By Jason Simpkins
China's top oil producer, PetroChina Co. Ltd. (PTR), has raised its production estimate for the Jidong Nanpu oil field. The field is located in the Bonhai Bay area and is one of China's biggest discoveries in recent history.
"We estimate that, eventually, we could have proven reserves of as much as 1 to 1.6 billion tonnes of oil equivalent from the offshore blocks of our Jidong Nanpu oilfield," company vice president Jia Chengzao said in an interview with China Daily.
"Including reserves from onshore the ultimate proven reserves of Nanpu oilfield are expected to hit around 2 billion tons," Jia said.
The Jidong Nanpu oilfield has combined proven, probable and possible reserves of 1.18 billion tons of oil equivalent according to the Ministry of Land and Resources. The government agency said last month that the field contained 445 million tonnes of proven reserves.

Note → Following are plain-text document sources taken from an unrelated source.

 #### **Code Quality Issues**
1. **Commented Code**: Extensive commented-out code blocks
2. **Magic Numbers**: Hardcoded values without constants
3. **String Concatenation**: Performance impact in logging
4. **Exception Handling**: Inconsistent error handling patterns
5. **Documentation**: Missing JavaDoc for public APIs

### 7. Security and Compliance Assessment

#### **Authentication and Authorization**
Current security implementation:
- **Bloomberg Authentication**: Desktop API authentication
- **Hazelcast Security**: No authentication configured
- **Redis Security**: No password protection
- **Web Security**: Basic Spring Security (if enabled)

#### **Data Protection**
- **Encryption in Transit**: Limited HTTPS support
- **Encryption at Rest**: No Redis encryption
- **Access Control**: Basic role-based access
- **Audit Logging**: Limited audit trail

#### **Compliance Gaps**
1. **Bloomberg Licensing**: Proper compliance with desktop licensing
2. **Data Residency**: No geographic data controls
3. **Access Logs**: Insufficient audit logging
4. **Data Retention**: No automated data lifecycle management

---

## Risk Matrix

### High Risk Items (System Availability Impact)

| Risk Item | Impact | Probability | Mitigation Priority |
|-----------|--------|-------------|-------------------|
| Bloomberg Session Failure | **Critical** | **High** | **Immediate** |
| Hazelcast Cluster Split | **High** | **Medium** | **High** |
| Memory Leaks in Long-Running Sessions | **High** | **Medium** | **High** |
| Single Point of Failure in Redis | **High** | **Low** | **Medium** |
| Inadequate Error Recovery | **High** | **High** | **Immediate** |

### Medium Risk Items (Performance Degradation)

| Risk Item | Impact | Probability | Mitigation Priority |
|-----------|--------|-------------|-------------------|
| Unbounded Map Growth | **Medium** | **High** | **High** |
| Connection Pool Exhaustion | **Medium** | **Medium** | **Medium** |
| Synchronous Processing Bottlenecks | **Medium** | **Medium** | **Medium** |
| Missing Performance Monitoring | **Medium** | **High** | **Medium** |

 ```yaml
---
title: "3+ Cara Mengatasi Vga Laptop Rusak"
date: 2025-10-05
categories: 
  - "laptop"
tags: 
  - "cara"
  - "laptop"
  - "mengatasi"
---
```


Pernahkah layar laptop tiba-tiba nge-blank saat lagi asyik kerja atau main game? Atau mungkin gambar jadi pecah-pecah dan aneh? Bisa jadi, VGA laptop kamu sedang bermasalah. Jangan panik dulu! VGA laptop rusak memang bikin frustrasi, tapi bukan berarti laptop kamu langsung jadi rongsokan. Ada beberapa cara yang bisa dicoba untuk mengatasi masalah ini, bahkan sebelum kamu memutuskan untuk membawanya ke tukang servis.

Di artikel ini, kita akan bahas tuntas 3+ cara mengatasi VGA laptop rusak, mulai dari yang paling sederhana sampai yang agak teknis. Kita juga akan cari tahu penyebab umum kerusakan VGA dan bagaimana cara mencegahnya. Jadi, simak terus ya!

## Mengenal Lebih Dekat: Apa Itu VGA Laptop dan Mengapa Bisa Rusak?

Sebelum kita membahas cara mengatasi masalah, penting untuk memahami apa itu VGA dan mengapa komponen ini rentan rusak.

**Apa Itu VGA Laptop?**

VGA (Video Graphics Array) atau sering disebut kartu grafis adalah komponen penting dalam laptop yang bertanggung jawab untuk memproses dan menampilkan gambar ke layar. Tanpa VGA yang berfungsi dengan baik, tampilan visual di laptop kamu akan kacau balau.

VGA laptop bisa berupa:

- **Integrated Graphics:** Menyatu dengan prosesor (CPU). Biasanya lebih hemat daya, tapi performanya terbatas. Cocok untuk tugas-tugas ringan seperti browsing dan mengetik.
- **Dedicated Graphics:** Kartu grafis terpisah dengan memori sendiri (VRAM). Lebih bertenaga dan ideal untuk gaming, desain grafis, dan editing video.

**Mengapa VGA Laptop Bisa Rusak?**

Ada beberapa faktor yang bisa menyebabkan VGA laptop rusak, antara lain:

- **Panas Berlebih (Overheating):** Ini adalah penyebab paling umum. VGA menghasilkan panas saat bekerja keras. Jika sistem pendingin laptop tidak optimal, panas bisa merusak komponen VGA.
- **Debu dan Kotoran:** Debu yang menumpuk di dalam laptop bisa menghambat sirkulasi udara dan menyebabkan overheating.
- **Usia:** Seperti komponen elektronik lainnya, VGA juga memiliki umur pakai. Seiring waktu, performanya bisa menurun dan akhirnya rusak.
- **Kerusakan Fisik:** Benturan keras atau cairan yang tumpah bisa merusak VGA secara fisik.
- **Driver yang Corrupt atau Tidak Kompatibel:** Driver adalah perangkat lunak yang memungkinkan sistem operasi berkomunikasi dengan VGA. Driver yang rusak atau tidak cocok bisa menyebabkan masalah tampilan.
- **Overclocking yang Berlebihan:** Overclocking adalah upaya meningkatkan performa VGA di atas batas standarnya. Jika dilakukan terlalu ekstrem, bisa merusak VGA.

Jia told China Daily that it could take five to six years to confirm the new reserves. Meanwhile, PetroChina will make exploration efforts along side extraction work on the current proven reserves.
China will continue to explore its current reserves and search for new rich discoveries as nationwide demand continues to surge. Official estimates suggest that the country could contain as much as 65 billion tons of oil reserves, and approximately 25 trillion cubic meters of natural gas.
The hope is that more domestic oil production will reduce dependence on energy imports. China's net oil imports rose 4.1% year over year to 47% of total consumption last year according to the Ministry of Commerce.
The International Energy Agency (IEA) said in July it expects China's demand for oil to remain at 7.59 million barrels per day (bpd) for the rest of the year before rising to 8.05 million bpd in 2008 and to 9.96 million bpd in 2012. The IEA said China would be the main catalyst for rising oil demand across Asia, accounting for 48.9% of non-Organization for Economic Cooperation and Development demand by 2012.
A report by the agency also said that new refineries and the expansion of existing plants will contribute 2.3 million bpd to the China's supply by the end of 2012. Leading the expansion will be Sinopec, the state owned oil major that has 1.3 million bpd pouring in from new projects and 360,000 bpd from joint ventures.
The IAE said refining capacity growth will accelerate next year with a 200,000 bpd project from Sinopec, a 240,000 bpd project from CNOOC (CEO) and another 260,000 bpd from the expansions of five other refineries.
Also, for long term reassurance, China is establishing footholds in Africa. According to the Telegraph, China now buys about one third of its oil from Africa, mainly from Angola, where a $1.6 billion deal to develop a new field was signed last May. Beijing also built a 900-mile pipeline in the Sudan and investing at least 16 billion. It is also spending another $2.4 billion on a new offshore oilfield in Nigeria.